**Instructions to follow**
The response should contain only those lines of the entries below that include the string "глобальный".

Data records
▶
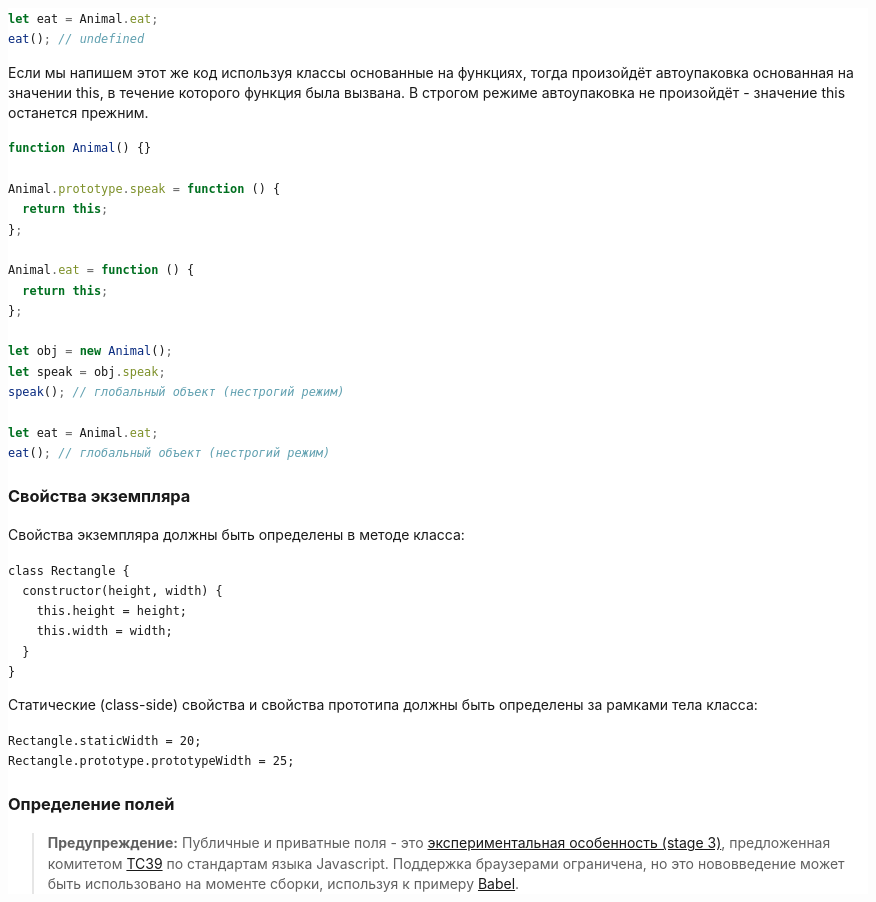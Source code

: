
 ```js
let eat = Animal.eat;
eat(); // undefined
```

Если мы напишем этот же код используя классы основанные на функциях, тогда произойдёт автоупаковка основанная на значении this, в течение которого функция была вызвана. В строгом режиме автоупаковка не произойдёт - значение this останется прежним.

```js
function Animal() {}

Animal.prototype.speak = function () {
  return this;
};

Animal.eat = function () {
  return this;
};

let obj = new Animal();
let speak = obj.speak;
speak(); // глобальный объект (нестрогий режим)

let eat = Animal.eat;
eat(); // глобальный объект (нестрогий режим)
```

### Свойства экземпляра

Свойства экземпляра должны быть определены в методе класса:

```
class Rectangle {
  constructor(height, width) {
    this.height = height;
    this.width = width;
  }
}
```

Статические (class-side) свойства и свойства прототипа должны быть определены за рамками тела класса:

```
Rectangle.staticWidth = 20;
Rectangle.prototype.prototypeWidth = 25;
```

### Определение полей

> **Предупреждение:** Публичные и приватные поля - это [экспериментальная особенность (stage 3)](https://github.com/tc39/proposal-class-fields), предложенная комитетом [TC39](https://tc39.es/) по стандартам языка Javascript. Поддержка браузерами ограничена, но это нововведение может быть использовано на моменте сборки, используя к примеру [Babel](https://babeljs.io/).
◀
**Output for this task**
speak(); // глобальный объект (нестрогий режим)
eat(); // глобальный объект (нестрогий режим)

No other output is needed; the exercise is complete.